**WHAT IS EXPECTED**
Could you return every record below exactly as it stands, leaving out the pictures?

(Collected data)

%%

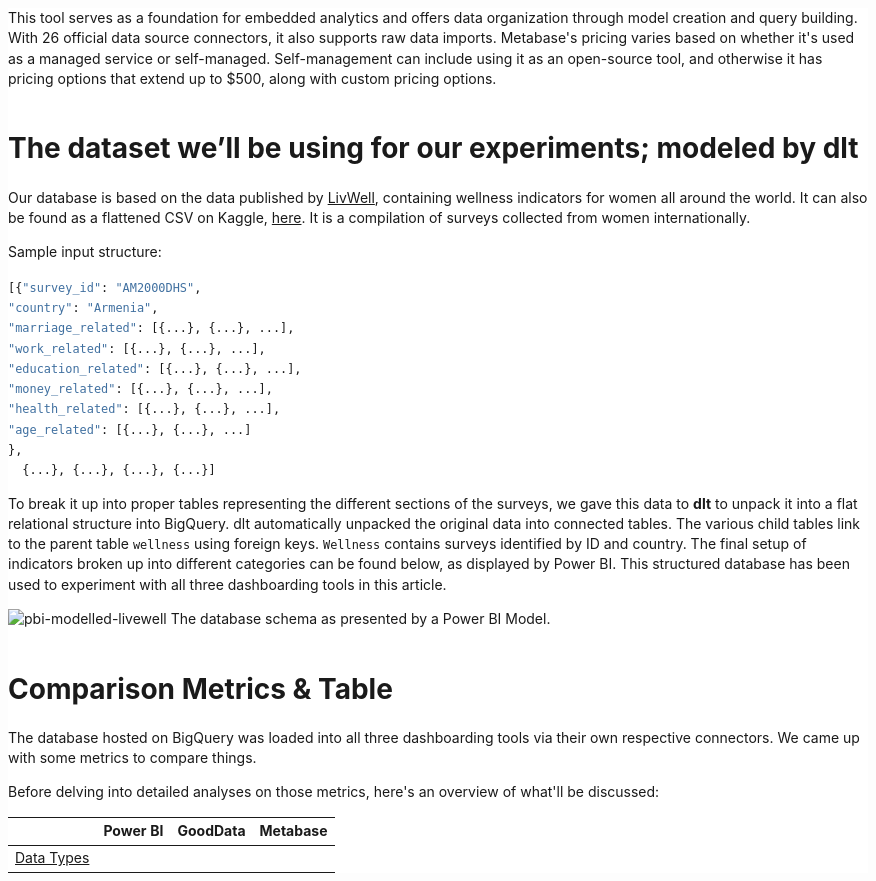 This tool serves as a foundation for embedded analytics and offers data organization through model creation and query building. With 26 official data source connectors, it also supports raw data imports. Metabase's pricing varies based on whether it's used as a managed service or self-managed. Self-management can include using it as an open-source tool, and otherwise it has pricing options that extend up to $500, along with custom pricing options.

# <a id="dataset"></a>The dataset we’ll be using for our experiments; modeled by dlt

Our database is based on the data published by [LivWell](https://www.nature.com/articles/s41597-022-01824-2), containing wellness indicators for women all around the world. It can also be found as a flattened CSV on Kaggle, [here](https://www.kaggle.com/datasets/konradb/wellbeing-of-women-in-52-countries). It is a compilation of surveys collected from women internationally.

Sample input structure:

```py
[{"survey_id": "AM2000DHS",
"country": "Armenia",
"marriage_related": [{...}, {...}, ...],
"work_related": [{...}, {...}, ...],
"education_related": [{...}, {...}, ...],
"money_related": [{...}, {...}, ...],
"health_related": [{...}, {...}, ...],
"age_related": [{...}, {...}, ...]
},
  {...}, {...}, {...}, {...}]
```

To break it up into proper tables representing the different sections of the surveys, we gave this data to **dlt** to unpack it into a flat relational structure into BigQuery. dlt automatically unpacked the original data into connected tables. The various child tables link to the parent table `wellness` using foreign keys. `Wellness` contains surveys identified by ID and country.  The final setup of indicators broken up into different categories can be found below, as displayed by Power BI. This structured database has been used to experiment with all three dashboarding tools in this article.

![pbi-modelled-livewell](https://storage.googleapis.com/dlt-blog-images/pbi-modelled-livewell.png)
The database schema as presented by a Power BI Model.

# <a id="comp-table"></a>Comparison Metrics & Table

The database hosted on BigQuery was loaded into all three dashboarding tools via their own respective connectors. We came up with some metrics to compare things.

Before delving into detailed analyses on those metrics, here's an overview of what'll be discussed:

<table>
  <colgroup>
    <col style={{width: '15%'}} />
    <col style={{width: '28%'}} />
    <col style={{width: '28%'}} />
    <col style={{width: '28%'}} />
  </colgroup>
  <thead>
    <tr>
      <th> </th>
      <th>Power BI</th>
      <th>GoodData</th>
      <th>Metabase</th>
    </tr>
  </thead>
  <tbody>
    <tr>
      <td><a href="#data-types">Data Types</a></td>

%%

**OUTPUT OF THE EXERCISE**
 This tool serves as a foundation for embedded analytics and offers data organization through model creation and query building. With 26 official data source connectors, it also supports raw data imports. Metabase's pricing varies based on whether it's used as a managed service or self-managed. Self-management can include using it as an open-source tool, and otherwise it has pricing options that extend up to $500, along with custom pricing options.

# <a id="dataset"></a>The dataset we’ll be using for our experiments; modeled by dlt

Our database is based on the data published by [LivWell](https://www.nature.com/articles/s41597-022-01824-2), containing wellness indicators for women all around the world. It can also be found as a flattened CSV on Kaggle, [here](https://www.kaggle.com/datasets/konradb/wellbeing-of-women-in-52-countries). It is a compilation of surveys collected from women internationally.

Sample input structure:

```py
[{"survey_id": "AM2000DHS",
"country": "Armenia",
"marriage_related": [{...}, {...}, ...],
"work_related": [{...}, {...}, ...],
"education_related": [{...}, {...}, ...],
"money_related": [{...}, {...}, ...],
"health_related": [{...}, {...}, ...],
"age_related": [{...}, {...}, ...]
},
  {...}, {...}, {...}, {...}]
```

To break it up into proper tables representing the different sections of the surveys, we gave this data to **dlt** to unpack it into a flat relational structure into BigQuery. dlt automatically unpacked the original data into connected tables. The various child tables link to the parent table `wellness` using foreign keys. `Wellness` contains surveys identified by ID and country.  The final setup of indicators broken up into different categories can be found below, as displayed by Power BI. This structured database has been used to experiment with all three dashboarding tools in this article.

![pbi-modelled-livewell](https://storage.googleapis.com/dlt-blog-images/pbi-modelled-livewell.png)
The database schema as presented by a Power BI Model.

# <a id="comp-table"></a>Comparison Metrics & Table

The database hosted on BigQuery was loaded into all three dashboarding tools via their own respective connectors. We came up with some metrics to compare things.

Before delving into detailed analyses on those metrics, here's an overview of what'll be discussed:

<table>
  <colgroup>
    <col style={{width: '15%'}} />
    <col style={{width: '28%'}} />
    <col style={{width: '28%'}} />
    <col style={{width: '28%'}} />
  </colgroup>
  <thead>
    <tr>
      <th> </th>
      <th>Power BI</th>
      <th>GoodData</th>
      <th>Metabase</th>
    </tr>
  </thead>
  <tbody>
    <tr>
      <td><a href="#data-types">Data Types</a></td>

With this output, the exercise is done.